# Clinical relevance and mechanistic investigation of miR-1908-5p as a prognostic biomarker in colorectal cancer

**Authors:** Chenchen Yuan, Shaofei Chen, Qianli Liu, Riwei Wang

PMC · DOI: 10.1186/s41065-026-00645-2 · Hereditas · 2026-01-27

## TL;DR

This study shows that low levels of miR-1908-5p in colorectal cancer are linked to worse outcomes and that it helps control cancer cell growth by targeting SCAMP4.

## Contribution

The study identifies miR-1908-5p as a novel prognostic biomarker in colorectal cancer and reveals its functional role in suppressing tumor progression.

## Key findings

- miR-1908-5p is downregulated in CRC tumors and linked to poor prognosis and advanced disease stages.
- miR-1908-5p suppresses CRC cell proliferation, migration, and invasion by targeting SCAMP4.
- SCAMP4 is overexpressed in CRC and inversely correlated with miR-1908-5p levels.

## Abstract

Colorectal cancer (CRC) is characterized by a complex pathogenesis and substantial heterogeneity in prognosis.

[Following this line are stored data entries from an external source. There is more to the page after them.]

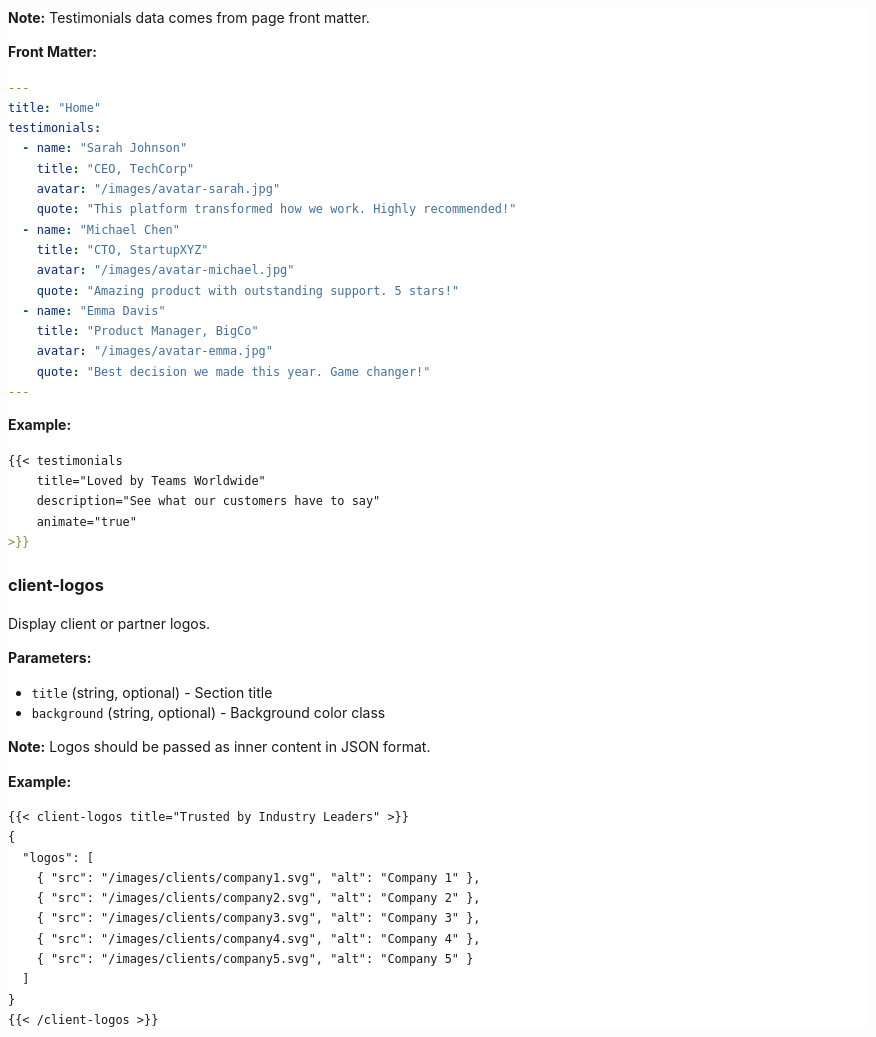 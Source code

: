 **Note:** Testimonials data comes from page front matter.

**Front Matter:**
```yaml
---
title: "Home"
testimonials:
  - name: "Sarah Johnson"
    title: "CEO, TechCorp"
    avatar: "/images/avatar-sarah.jpg"
    quote: "This platform transformed how we work. Highly recommended!"
  - name: "Michael Chen"
    title: "CTO, StartupXYZ"
    avatar: "/images/avatar-michael.jpg"
    quote: "Amazing product with outstanding support. 5 stars!"
  - name: "Emma Davis"
    title: "Product Manager, BigCo"
    avatar: "/images/avatar-emma.jpg"
    quote: "Best decision we made this year. Game changer!"
---
```

**Example:**
```markdown
{{< testimonials
    title="Loved by Teams Worldwide"
    description="See what our customers have to say"
    animate="true"
>}}
```

### client-logos

Display client or partner logos.

**Parameters:**
- `title` (string, optional) - Section title
- `background` (string, optional) - Background color class

**Note:** Logos should be passed as inner content in JSON format.

**Example:**
```markdown
{{< client-logos title="Trusted by Industry Leaders" >}}
{
  "logos": [
    { "src": "/images/clients/company1.svg", "alt": "Company 1" },
    { "src": "/images/clients/company2.svg", "alt": "Company 2" },
    { "src": "/images/clients/company3.svg", "alt": "Company 3" },
    { "src": "/images/clients/company4.svg", "alt": "Company 4" },
    { "src": "/images/clients/company5.svg", "alt": "Company 5" }
  ]
}
{{< /client-logos >}}
```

This study aims to elucidate the clinical significance of miR-1908-5p in CRC, as well as its association with clinicopathological parameters and patient prognosis.

miR-1908-5p expression in tumor tissues was quantified by RT-qPCR. Survival outcomes were assessed using the Kaplan–Meier method. The chi-square (χ2) test and Cox regression analysis were employed to evaluate clinicopathological correlations and prognostic value.miR-1908-5p was compared between NCM460 and CRC lines (HT-29, HCT116), overexpressed, and functionally tested by CCK-8 and Transwell assays. TargetScan and luciferase assay verified the targeting of SCAMP4 3'-UTR. qPCR and Pearson analysis defined their correlation in CRC.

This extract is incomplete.